Task statement —
Look in the material below for the line with "### External Dependencies" and the line with "- Tailwind CSS", then set down exactly those two lines and all lines between, nothing more.

:::::

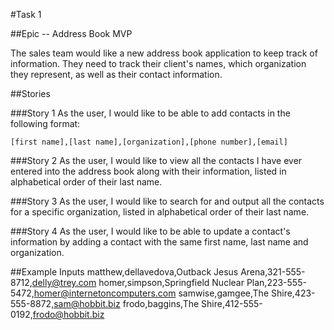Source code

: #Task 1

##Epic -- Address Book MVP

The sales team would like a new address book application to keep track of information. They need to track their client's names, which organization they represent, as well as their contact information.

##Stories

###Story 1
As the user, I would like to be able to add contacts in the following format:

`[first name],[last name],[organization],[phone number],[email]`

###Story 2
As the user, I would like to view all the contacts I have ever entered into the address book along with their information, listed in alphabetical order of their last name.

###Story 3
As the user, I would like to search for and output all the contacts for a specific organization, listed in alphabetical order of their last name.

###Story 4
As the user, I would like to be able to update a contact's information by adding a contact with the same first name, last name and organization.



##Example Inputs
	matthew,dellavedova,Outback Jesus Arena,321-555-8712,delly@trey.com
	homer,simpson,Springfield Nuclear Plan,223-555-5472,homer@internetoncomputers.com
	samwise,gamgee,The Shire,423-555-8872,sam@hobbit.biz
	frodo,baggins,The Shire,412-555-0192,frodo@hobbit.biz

:::::

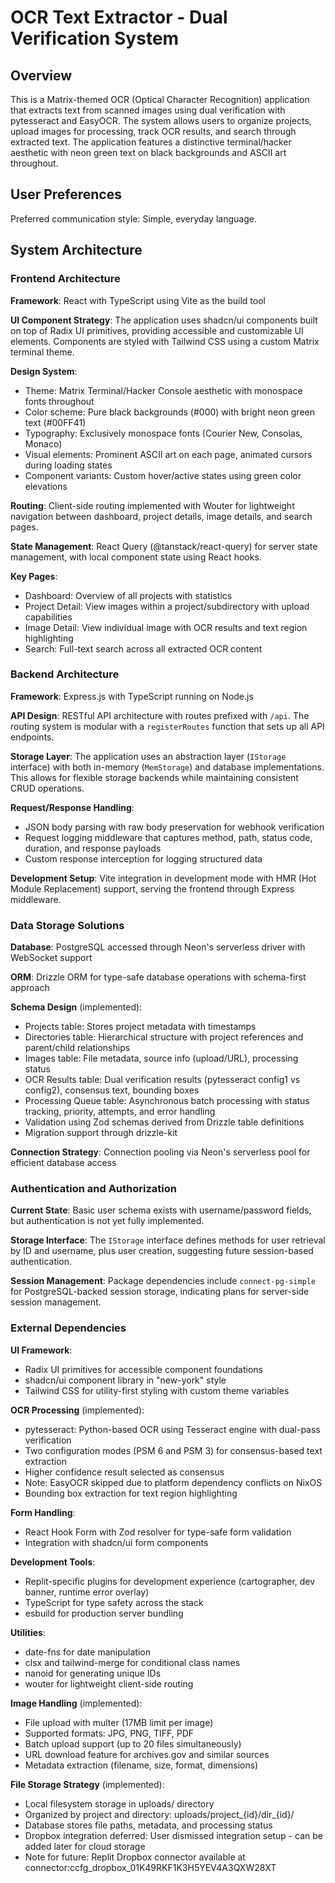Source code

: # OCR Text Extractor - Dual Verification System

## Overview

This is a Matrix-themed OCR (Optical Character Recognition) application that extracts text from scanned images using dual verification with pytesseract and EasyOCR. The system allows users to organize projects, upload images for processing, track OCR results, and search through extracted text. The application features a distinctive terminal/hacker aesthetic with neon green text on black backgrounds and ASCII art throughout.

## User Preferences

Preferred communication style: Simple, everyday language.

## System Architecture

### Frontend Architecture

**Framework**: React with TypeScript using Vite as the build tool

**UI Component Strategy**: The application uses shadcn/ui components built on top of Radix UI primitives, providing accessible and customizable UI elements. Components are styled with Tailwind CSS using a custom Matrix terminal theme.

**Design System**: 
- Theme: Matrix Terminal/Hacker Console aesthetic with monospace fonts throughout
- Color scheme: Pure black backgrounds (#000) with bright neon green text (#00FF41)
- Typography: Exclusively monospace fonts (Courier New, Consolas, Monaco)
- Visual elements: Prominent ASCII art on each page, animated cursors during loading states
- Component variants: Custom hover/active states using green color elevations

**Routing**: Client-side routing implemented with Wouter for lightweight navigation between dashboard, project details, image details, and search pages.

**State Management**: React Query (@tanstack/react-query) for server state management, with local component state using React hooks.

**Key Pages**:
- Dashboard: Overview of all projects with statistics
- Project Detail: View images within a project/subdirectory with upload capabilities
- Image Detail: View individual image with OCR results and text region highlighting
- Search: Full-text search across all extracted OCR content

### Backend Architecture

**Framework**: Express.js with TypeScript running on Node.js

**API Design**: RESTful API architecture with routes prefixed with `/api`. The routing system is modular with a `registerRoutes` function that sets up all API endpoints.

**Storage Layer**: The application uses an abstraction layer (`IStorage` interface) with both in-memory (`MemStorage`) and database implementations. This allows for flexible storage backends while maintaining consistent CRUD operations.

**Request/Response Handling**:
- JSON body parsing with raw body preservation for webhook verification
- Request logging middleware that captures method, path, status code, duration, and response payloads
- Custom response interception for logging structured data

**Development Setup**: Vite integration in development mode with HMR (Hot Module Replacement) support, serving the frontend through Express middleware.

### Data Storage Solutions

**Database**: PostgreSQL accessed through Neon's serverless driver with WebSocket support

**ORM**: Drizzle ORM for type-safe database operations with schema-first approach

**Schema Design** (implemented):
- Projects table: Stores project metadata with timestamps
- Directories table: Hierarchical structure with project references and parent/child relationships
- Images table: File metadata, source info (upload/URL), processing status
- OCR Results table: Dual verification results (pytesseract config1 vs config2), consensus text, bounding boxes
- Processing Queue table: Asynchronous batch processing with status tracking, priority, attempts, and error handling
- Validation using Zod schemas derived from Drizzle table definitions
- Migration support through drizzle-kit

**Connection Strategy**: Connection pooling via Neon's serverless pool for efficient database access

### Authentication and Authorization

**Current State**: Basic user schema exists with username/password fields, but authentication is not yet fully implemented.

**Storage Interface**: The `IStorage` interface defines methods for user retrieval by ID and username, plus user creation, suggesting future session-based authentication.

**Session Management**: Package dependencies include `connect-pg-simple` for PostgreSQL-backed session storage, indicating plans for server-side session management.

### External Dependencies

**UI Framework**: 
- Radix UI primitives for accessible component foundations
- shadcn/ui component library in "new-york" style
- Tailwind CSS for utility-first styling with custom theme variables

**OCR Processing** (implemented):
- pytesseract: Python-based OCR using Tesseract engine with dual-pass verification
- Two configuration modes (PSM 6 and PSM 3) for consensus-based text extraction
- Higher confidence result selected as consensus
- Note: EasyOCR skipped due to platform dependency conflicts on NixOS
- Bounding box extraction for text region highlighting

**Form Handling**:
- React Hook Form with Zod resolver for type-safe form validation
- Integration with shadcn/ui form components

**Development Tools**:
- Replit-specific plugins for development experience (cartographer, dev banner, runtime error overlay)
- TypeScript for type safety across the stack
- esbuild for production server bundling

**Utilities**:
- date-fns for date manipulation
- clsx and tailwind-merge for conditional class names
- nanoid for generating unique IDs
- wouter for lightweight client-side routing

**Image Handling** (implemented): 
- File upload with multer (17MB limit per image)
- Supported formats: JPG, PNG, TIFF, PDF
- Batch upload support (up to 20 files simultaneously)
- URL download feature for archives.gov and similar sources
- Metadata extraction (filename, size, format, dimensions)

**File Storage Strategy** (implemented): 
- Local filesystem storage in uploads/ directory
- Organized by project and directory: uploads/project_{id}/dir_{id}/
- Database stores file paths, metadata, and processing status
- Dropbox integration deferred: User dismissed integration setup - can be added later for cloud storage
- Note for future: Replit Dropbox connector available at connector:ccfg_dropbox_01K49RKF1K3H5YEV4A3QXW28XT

:::::

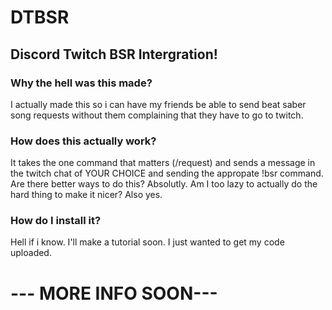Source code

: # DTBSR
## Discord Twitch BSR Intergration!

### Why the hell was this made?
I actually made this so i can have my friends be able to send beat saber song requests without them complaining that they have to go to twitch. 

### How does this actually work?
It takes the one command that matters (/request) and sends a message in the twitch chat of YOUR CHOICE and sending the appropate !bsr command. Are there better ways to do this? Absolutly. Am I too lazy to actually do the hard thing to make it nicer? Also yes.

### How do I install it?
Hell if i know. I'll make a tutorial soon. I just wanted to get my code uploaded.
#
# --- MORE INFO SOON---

:::::

Reply —
### External Dependencies

**UI Framework**: 
- Radix UI primitives for accessible component foundations
- shadcn/ui component library in "new-york" style
- Tailwind CSS for utility-first styling with custom theme variables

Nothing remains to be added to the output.